Friday, January 28, 2011

Learning English Opens Doors


Throughout the world, language resides as a barrier between cultures. The spread of technology and global business ventures turned language into a barrier that needed overcoming. As a result, there are a few languages that have taken a leading role as a common tongue throughout the world and English is one of them. To communicate business in anyway, you almost have to know English. If you live in the U.S, it is possible to get by without being fluent in the legal language of this country, but it will make life incredibly difficult. Not having a strong base in the English language puts limiters on what a person can accomplish in this country. It is necessary to overcome an obstacle of this size to achieve your goals and make use of other opportunities that may find you. Knowing the native tongue of this country gives a person options and a chance to find their own way to living well. Open doors and stop limiting yourself, learn English and start living the life you want.
As we have all heard before, knowledge is power. When that knowledge involves the leading method of communication, then it is a power that acts as the key to all the locks around. Do not be fooled, the locks are everywhere. You cannot get most jobs offered without knowing English. You cannot raise higher in any business organization without knowing how to communicate in English. Healthcare is mostly handled in English, so if you cannot speak it, how will you properly maintain your health and the health of your loved ones? Driving, finding good deals, keeping up with current events and everything else is done in English. Not learning it or not becoming fluent in it is creating a handicap for yourself. It is like cutting off a limb; in this case, perhaps two.
Advancing down a path to a better life will eventually, require that you know the English language. One of the main tools for bettering life is furthering ones own education. If you live in the U.S, education is handled in English. The dots connect themselves.
If you are not fluent or at least have a firm grasp of the language, then gaining one should be your first priority. It is the biggest problem anyone not fluent faces in this country, when trying to make their way. There are accredited organizations that can and will help anyone improve their skills with English. Learn English and start unlocking the doors to a better life .

Monday, January 24, 2011

New Language Replaces the Old?

Traveling abroad presents an ideal opportunity to master a foreign language. While the immersion process facilitates communication in a diverse world, people are often surprised to find they have difficulty returning to their native language. This phenomenon is referred to as first-language attrition and has University of Oregon psychologist Benjamin Levy wondering how it is possible to forget, even momentarily, words used fluently throughout one’s life.

In a study appearing in the January, 2007 issue of Psychological Science, Levy and his colleague Dr. Michael Anderson discovered that people do not forget their native language simply because of less use, but that such forgetfulness reflects active inhibition of native language words that distract us while we are speaking the new language. Therefore, this forgetfulness may actually be an adaptive strategy to better learn a second language.
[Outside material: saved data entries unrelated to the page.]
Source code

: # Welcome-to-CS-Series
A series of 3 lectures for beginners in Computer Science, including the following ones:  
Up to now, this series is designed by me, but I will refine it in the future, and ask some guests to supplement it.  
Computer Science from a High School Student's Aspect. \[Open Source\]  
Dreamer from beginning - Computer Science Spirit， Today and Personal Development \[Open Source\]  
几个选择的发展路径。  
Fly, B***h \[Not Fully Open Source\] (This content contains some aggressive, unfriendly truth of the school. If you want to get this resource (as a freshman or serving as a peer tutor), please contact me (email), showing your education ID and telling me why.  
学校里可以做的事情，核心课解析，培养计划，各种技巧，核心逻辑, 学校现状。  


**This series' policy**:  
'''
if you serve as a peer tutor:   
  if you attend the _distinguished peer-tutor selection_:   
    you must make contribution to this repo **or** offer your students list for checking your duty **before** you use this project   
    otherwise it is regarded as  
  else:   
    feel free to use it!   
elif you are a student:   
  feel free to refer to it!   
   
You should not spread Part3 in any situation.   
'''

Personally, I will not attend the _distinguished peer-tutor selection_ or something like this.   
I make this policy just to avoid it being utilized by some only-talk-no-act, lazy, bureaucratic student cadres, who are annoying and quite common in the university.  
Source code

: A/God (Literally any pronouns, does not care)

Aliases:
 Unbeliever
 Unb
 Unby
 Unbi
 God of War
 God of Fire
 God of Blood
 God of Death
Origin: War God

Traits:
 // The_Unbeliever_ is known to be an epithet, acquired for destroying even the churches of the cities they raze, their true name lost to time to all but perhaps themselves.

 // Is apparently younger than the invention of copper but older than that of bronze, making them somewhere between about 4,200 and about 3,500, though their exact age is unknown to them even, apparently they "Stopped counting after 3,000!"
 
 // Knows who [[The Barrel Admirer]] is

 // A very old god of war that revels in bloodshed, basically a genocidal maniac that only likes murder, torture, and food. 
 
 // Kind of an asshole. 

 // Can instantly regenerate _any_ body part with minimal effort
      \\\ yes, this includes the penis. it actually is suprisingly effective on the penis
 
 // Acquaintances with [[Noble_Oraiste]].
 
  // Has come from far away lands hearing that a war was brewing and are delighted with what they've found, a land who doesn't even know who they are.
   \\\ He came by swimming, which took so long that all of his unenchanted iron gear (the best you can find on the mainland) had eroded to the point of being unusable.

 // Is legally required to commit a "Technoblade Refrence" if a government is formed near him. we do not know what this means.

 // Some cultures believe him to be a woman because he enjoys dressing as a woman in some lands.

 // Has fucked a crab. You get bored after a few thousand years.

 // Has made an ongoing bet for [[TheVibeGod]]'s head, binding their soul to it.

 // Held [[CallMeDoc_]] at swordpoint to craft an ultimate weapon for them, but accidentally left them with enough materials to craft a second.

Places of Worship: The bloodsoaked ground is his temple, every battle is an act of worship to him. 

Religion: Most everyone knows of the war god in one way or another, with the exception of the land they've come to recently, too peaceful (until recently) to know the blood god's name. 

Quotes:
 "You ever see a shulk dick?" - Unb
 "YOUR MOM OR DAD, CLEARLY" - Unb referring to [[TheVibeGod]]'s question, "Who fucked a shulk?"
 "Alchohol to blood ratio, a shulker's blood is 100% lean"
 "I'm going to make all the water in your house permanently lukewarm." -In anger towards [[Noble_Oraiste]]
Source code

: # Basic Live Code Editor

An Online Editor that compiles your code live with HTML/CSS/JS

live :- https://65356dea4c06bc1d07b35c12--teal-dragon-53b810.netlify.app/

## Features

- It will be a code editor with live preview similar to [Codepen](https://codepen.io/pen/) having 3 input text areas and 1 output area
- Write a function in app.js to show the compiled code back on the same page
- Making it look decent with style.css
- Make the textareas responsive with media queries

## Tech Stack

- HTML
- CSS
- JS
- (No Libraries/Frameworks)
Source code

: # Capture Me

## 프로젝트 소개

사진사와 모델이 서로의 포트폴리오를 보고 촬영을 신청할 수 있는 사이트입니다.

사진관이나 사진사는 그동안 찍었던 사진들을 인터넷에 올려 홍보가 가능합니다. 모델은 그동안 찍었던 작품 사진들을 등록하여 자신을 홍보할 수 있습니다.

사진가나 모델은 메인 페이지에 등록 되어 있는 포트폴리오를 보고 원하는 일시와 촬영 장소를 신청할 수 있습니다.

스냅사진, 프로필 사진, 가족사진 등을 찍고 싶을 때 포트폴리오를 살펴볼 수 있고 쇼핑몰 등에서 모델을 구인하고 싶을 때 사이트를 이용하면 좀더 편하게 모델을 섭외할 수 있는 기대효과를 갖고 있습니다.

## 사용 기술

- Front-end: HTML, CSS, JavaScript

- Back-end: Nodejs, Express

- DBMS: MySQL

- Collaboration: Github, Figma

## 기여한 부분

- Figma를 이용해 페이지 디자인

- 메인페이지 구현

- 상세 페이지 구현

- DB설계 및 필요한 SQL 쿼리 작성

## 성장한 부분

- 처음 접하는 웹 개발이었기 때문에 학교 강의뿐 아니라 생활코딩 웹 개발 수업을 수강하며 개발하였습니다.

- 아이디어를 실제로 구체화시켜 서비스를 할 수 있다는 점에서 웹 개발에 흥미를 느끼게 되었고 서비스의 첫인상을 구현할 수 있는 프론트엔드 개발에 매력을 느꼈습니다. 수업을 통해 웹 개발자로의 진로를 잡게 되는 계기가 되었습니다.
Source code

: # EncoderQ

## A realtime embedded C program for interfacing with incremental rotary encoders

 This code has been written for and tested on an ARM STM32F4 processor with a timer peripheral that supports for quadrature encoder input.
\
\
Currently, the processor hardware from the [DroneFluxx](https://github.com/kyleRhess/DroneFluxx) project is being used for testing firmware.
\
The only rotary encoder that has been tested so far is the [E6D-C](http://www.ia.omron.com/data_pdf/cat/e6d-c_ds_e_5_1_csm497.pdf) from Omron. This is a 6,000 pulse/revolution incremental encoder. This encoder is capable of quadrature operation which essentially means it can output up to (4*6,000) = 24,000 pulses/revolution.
In the study, native English speakers who had completed at least one year of college level Spanish were asked to repeatedly name objects in Spanish. The more the students were asked to repeat the Spanish words, the more difficulty they had generating the corresponding English labels for the objects. In other words, naming objects in another language inhibits the corresponding labels in the native language, making them more difficult to retrieve later.

Interestingly, the study also showed that the more fluent bilingual students were far less prone to experience these inhibitory effects. These findings suggest that native language inhibition plays a crucial role during the initial stages of second language learning. That is, when first learning a new language, we have to actively ignore our easily accessible native language words while struggling to express our thoughts in a novel tongue. As a speaker achieves bilingual fluency, native-language inhibition becomes less necessary, accounting for the better performances of fluent bilingual speakers in the study.

Although the value of suppressing previously learned knowledge to learn new concepts may appear counterintuitive, Levy explains that “first-language attrition provides a striking example of how it can be adaptive to (at least temporarily) forget things one has learned.”